* **Exercise prompt**:
Your answer must contain each line of the data, copied exactly.

-------- Data provided --------

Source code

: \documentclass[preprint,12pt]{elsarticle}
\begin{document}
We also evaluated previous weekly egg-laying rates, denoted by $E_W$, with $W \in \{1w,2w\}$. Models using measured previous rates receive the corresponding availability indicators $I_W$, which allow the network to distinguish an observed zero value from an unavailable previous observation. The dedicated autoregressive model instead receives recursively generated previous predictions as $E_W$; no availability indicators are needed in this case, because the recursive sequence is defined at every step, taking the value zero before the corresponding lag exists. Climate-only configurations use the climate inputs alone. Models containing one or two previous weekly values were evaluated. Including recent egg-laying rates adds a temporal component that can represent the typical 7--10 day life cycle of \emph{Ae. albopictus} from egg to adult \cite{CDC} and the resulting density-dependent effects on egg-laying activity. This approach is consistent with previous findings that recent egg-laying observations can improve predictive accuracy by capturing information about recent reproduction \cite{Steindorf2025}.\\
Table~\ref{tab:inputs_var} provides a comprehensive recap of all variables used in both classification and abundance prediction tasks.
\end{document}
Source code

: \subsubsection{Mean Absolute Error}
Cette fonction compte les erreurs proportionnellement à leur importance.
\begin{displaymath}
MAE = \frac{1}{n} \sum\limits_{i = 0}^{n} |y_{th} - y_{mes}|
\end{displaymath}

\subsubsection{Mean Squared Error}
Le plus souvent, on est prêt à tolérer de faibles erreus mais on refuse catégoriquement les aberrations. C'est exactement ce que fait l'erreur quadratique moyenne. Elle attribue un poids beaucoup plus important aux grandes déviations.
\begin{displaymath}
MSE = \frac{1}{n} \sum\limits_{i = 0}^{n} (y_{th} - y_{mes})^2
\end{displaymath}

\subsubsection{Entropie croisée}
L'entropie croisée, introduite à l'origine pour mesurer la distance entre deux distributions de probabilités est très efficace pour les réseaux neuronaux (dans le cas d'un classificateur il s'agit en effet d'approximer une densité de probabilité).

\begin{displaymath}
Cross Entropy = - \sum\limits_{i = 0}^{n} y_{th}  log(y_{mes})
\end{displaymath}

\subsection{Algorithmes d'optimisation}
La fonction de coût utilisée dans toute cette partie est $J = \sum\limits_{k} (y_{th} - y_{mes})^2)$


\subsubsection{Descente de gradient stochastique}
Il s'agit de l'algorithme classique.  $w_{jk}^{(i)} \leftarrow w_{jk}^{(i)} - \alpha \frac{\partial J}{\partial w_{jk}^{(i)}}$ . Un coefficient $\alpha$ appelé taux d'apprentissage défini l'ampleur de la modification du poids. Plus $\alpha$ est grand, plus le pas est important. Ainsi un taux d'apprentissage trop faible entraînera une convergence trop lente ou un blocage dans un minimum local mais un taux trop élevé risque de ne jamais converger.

--------

* **Response**:
Source code

: \documentclass[preprint,12pt]{elsarticle}
\begin{document}
We also evaluated previous weekly egg-laying rates, denoted by $E_W$, with $W \in \{1w,2w\}$. Models using measured previous rates receive the corresponding availability indicators $I_W$, which allow the network to distinguish an observed zero value from an unavailable previous observation. The dedicated autoregressive model instead receives recursively generated previous predictions as $E_W$; no availability indicators are needed in this case, because the recursive sequence is defined at every step, taking the value zero before the corresponding lag exists. Climate-only configurations use the climate inputs alone. Models containing one or two previous weekly values were evaluated. Including recent egg-laying rates adds a temporal component that can represent the typical 7--10 day life cycle of \emph{Ae. albopictus} from egg to adult \cite{CDC} and the resulting density-dependent effects on egg-laying activity. This approach is consistent with previous findings that recent egg-laying observations can improve predictive accuracy by capturing information about recent reproduction \cite{Steindorf2025}.\\
Table~\ref{tab:inputs_var} provides a comprehensive recap of all variables used in both classification and abundance prediction tasks.
\end{document}
Source code

: \subsubsection{Mean Absolute Error}
Cette fonction compte les erreurs proportionnellement à leur importance.
\begin{displaymath}
MAE = \frac{1}{n} \sum\limits_{i = 0}^{n} |y_{th} - y_{mes}|
\end{displaymath}

\subsubsection{Mean Squared Error}
Le plus souvent, on est prêt à tolérer de faibles erreus mais on refuse catégoriquement les aberrations. C'est exactement ce que fait l'erreur quadratique moyenne. Elle attribue un poids beaucoup plus important aux grandes déviations.
\begin{displaymath}
MSE = \frac{1}{n} \sum\limits_{i = 0}^{n} (y_{th} - y_{mes})^2
\end{displaymath}

\subsubsection{Entropie croisée}
L'entropie croisée, introduite à l'origine pour mesurer la distance entre deux distributions de probabilités est très efficace pour les réseaux neuronaux (dans le cas d'un classificateur il s'agit en effet d'approximer une densité de probabilité).

\begin{displaymath}
Cross Entropy = - \sum\limits_{i = 0}^{n} y_{th}  log(y_{mes})
\end{displaymath}

\subsection{Algorithmes d'optimisation}
La fonction de coût utilisée dans toute cette partie est $J = \sum\limits_{k} (y_{th} - y_{mes})^2)$


\subsubsection{Descente de gradient stochastique}
Il s'agit de l'algorithme classique.  $w_{jk}^{(i)} \leftarrow w_{jk}^{(i)} - \alpha \frac{\partial J}{\partial w_{jk}^{(i)}}$ . Un coefficient $\alpha$ appelé taux d'apprentissage défini l'ampleur de la modification du poids. Plus $\alpha$ est grand, plus le pas est important. Ainsi un taux d'apprentissage trop faible entraînera une convergence trop lente ou un blocage dans un minimum local mais un taux trop élevé risque de ne jamais converger.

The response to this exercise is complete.